Another distinct feature of this fruit is that it maintains clumps and consumes only 18 months to yield the fruit. The crop is grown mostly under organic condition and needs evenly well-distributed rainfall not less than 110 days in a year with the quantum of 1500 mm. “We formed our organisation with about 200 farmers. All of us worked very hard for more than 20 years to save Virupakshi and also Sirumalai,” Federation Vice President R Pavalarajan said. 

He said due to dedicated efforts by the members of the association, the cultivation area has increased to about 3,500 hectares. According to him, the cultivation area dropped from 30,000 hectares in 1970 to around 10,000 within a span of a few years. “It went down further to about 600 hectares in 1990s,” he recalled.

The spreading of virus, known as “bunchy top”, results in the shrinking of the leaves, which are bunched together, preventing the plant from fruiting. The virus also spread vertically through infected propagating suckers.

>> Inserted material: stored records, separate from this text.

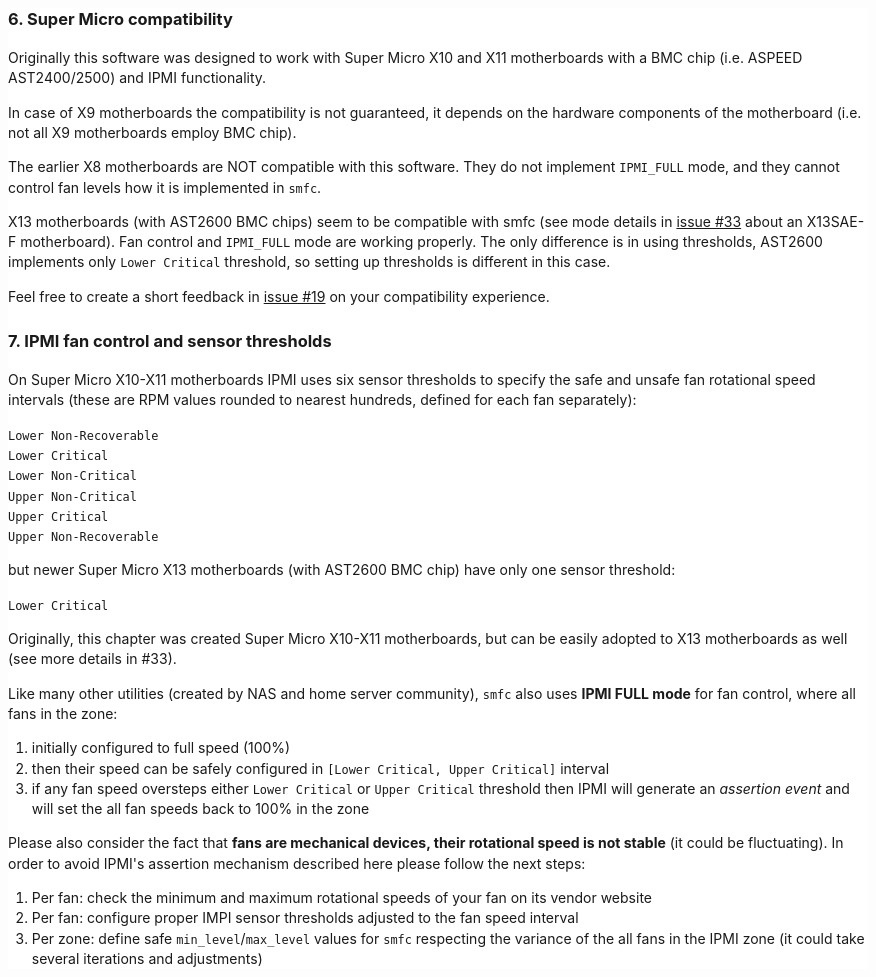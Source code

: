 ### 6. Super Micro compatibility
Originally this software was designed to work with Super Micro X10 and X11 motherboards with a BMC chip (i.e. ASPEED AST2400/2500) and IPMI functionality. 

In case of X9 motherboards the compatibility is not guaranteed, it depends on the hardware components of the motherboard (i.e. not all X9 motherboards employ BMC chip). 

The earlier X8 motherboards are NOT compatible with this software. They do not implement `IPMI_FULL` mode, and they cannot control fan levels how it is implemented in `smfc`.

X13 motherboards (with AST2600 BMC chips) seem to be compatible with smfc (see mode details in [issue #33](https://github.com/petersulyok/smfc/issues/33) about an X13SAE-F motherboard).
Fan control and `IPMI_FULL` mode are working properly. The only difference is in using thresholds, AST2600 implements only `Lower Critical` threshold, so setting up thresholds is different in this case.  

Feel free to create a short feedback in [issue #19](https://github.com/petersulyok/smfc/issues/19) on your compatibility experience.


### 7. IPMI fan control and sensor thresholds
On Super Micro X10-X11 motherboards IPMI uses six sensor thresholds to specify the safe and unsafe fan rotational speed intervals (these are RPM values rounded to nearest hundreds, defined for each fan separately):

```
Lower Non-Recoverable  
Lower Critical  
Lower Non-Critical
Upper Non-Critical  
Upper Critical  
Upper Non-Recoverable
```

but newer Super Micro X13 motherboards (with AST2600 BMC chip) have only one sensor threshold:

```
Lower Critical  
```

Originally, this chapter was created Super Micro X10-X11 motherboards, but can be easily adopted to X13 motherboards as well (see more details in #33).

Like many other utilities (created by NAS and home server community), `smfc` also uses **IPMI FULL mode** for fan control, where all fans in the zone:

   1. initially configured to full speed (100%)
   2. then their speed can be safely configured in `[Lower Critical, Upper Critical]` interval
   3. if any fan speed oversteps either `Lower Critical` or `Upper Critical` threshold then IPMI will generate an _assertion event_ and will set the all fan speeds back to 100% in the zone

Please also consider the fact that **fans are mechanical devices, their rotational speed is not stable** (it could be fluctuating). In order to avoid IPMI's assertion mechanism described here please follow the next steps: 

  1. Per fan: check the minimum and maximum rotational speeds of your fan on its vendor website
  2. Per fan: configure proper IMPI sensor thresholds adjusted to the fan speed interval
  3. Per zone: define safe `min_level`/`max_level` values for `smfc` respecting the variance of the all fans in the IPMI zone (it could take several iterations and adjustments)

Association Secretary T V S N Veera Arasu said when the cultivation area came down, estimated loss was to the tune of Rs 20 crore, which was high in those days. Besides, the reduction in area also affected the employment potential directly and indirectly.  “Earlier, in 1970s we had supplied about five lakh fingers (bananas) per day. Rapid spreading of this disease during 1980-2000 brought down supply to the market by 50,000 per day,” he said. 

He said the farmers had not only worked hard to restore the soil fertility with the help of scientists and experts but also fought for disease-free cultivation over the years. Adding further plight to the farmers, hill banana was also hit by wilt disease during that time where one third of the planted banana was ready for cutting in the plantations. Virupakshi and Sirumalai, that are native to the area were conferred geographical indication (GI), status a few years ago, giving them a unique identity and recognition as products bearing the special characteristics of a particular geography. 

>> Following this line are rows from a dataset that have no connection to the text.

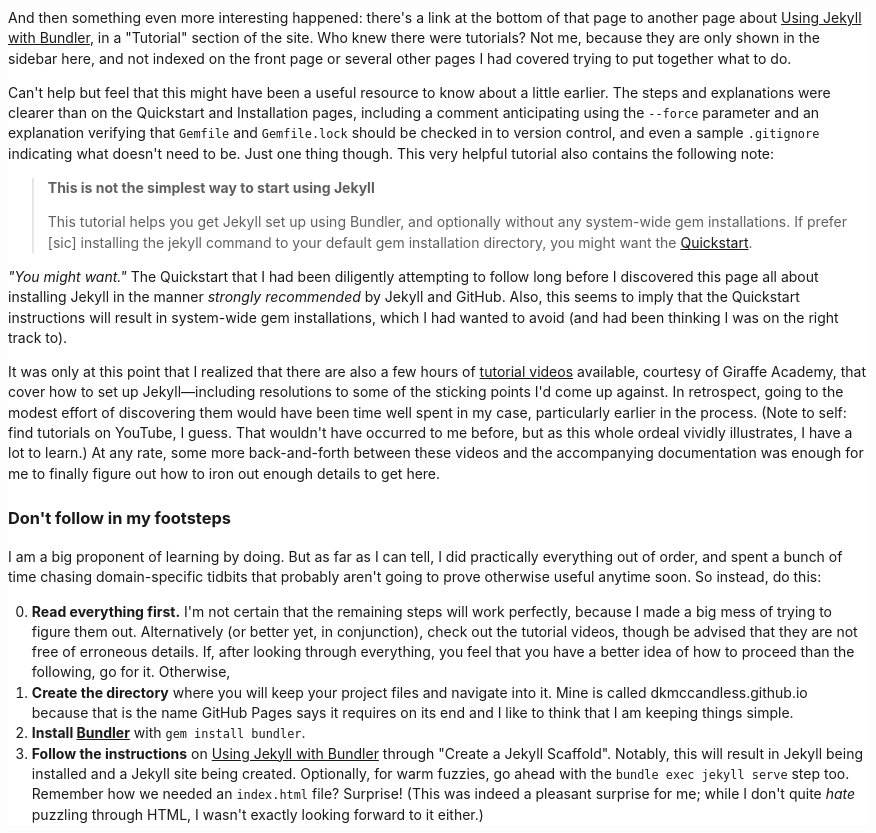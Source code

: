 And then something even more interesting happened: there's a link at the bottom of that page to another page about [Using Jekyll with Bundler](https://jekyllrb.com/tutorials/using-jekyll-with-bundler/), in a "Tutorial" section of the site. Who knew there were tutorials? Not me, because they are only shown in the sidebar here, and not indexed on the front page or several other pages I had covered trying to put together what to do.

Can't help but feel that this might have been a useful resource to know about a little earlier. The steps and explanations were clearer than on the Quickstart and Installation pages, including a comment anticipating using the `--force` parameter and an explanation verifying that `Gemfile` and `Gemfile.lock` should be checked in to version control, and even a sample `.gitignore` indicating what doesn't need to be. Just one thing though. This very helpful tutorial also contains the following note:

>**This is not the simplest way to start using Jekyll**
>
>This tutorial helps you get Jekyll set up using Bundler, and optionally without any system-wide gem installations. If prefer [sic] installing the jekyll command to your default gem installation directory, you might want the [Quickstart](https://jekyllrb.com/docs/).

_"You might want."_ The Quickstart that I had been diligently attempting to follow long before I discovered this page all about installing Jekyll in the manner _strongly recommended_ by Jekyll and GitHub. Also, this seems to imply that the Quickstart instructions will result in system-wide gem installations, which I had wanted to avoid (and had been thinking I was on the right track to).

It was only at this point that I realized that there are also a few hours of [tutorial videos](https://jekyllrb.com/tutorials/video-walkthroughs/) available, courtesy of Giraffe Academy, that cover how to set up Jekyll—including resolutions to some of the sticking points I'd come up against. In retrospect, going to the modest effort of discovering them would have been time well spent in my case, particularly earlier in the process. (Note to self: find tutorials on YouTube, I guess. That wouldn't have occurred to me before, but as this whole ordeal vividly illustrates, I have a lot to learn.) At any rate, some more back-and-forth between these videos and the accompanying documentation was enough for me to finally figure out how to iron out enough details to get here.

### Don't follow in my footsteps

I am a big proponent of learning by doing. But as far as I can tell, I did practically everything out of order, and spent a bunch of time chasing domain-specific tidbits that probably aren't going to prove otherwise useful anytime soon. So instead, do this:

0. **Read everything first.** I'm not certain that the remaining steps will work perfectly, because I made a big mess of trying to figure them out. Alternatively (or better yet, in conjunction), check out the tutorial videos, though be advised that they are not free of erroneous details. If, after looking through everything, you feel that you have a better idea of how to proceed than the following, go for it. Otherwise,
1. **Create the directory** where you will keep your project files and navigate into it. Mine is called dkmccandless.github.io because that is the name GitHub Pages says it requires on its end and I like to think that I am keeping things simple.
2. **Install [Bundler](https://bundler.io/)** with `gem install bundler`.
3. **Follow the instructions** on [Using Jekyll with Bundler](https://jekyllrb.com/tutorials/using-jekyll-with-bundler/) through "Create a Jekyll Scaffold". Notably, this will result in Jekyll being installed and a Jekyll site being created. Optionally, for warm fuzzies, go ahead with the `bundle exec jekyll serve` step too. Remember how we needed an `index.html` file? Surprise! (This was indeed a pleasant surprise for me; while I don't quite _hate_ puzzling through HTML, I wasn't exactly looking forward to it either.)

The Virupakshi pulp acts as a natural preservative and this “Panchamrutham” can be stored for more than a year. In addition, it can also be given to babies since it has a high content of vitamin “C” and other medical significance. This is the only variety that can be consumed by all age groups. 

The popularity of the banana increa­sed further when the Subramanya Swamy temple authorities decided to mix the fruit to “Panchamrutham”.With multi-medicinal features, this is a fruit with much sweet, taste and flavour that increases hunger pangs. This fruit is available all through the year.  

A senior official from Centre for Banana National Research said various scientists from his organisation were working with these farmers for more than 10 years to revive the variety. Pointing out that the bunchy top is a virus that had constantly affected the cultivation, he said “we supplied healthy plants to the farmers by which they could establish virus-free plantations over the years.” 

In addition, Tamil Nadu Agricultural University were multiplying tissue culture plant-lets and supplying to farmers. 

Recalling the efforts taken to raise the variety and the returns it fetched, K Murugasen, a farmer who also worked hard to restore this variety, said the  farmers, who got Rs 1.50 per plantain a few years back, are now getting Rs 4 per fruit. “In order to cultivate more, our members have asked for 10 lakh plants from various research centres,” he said.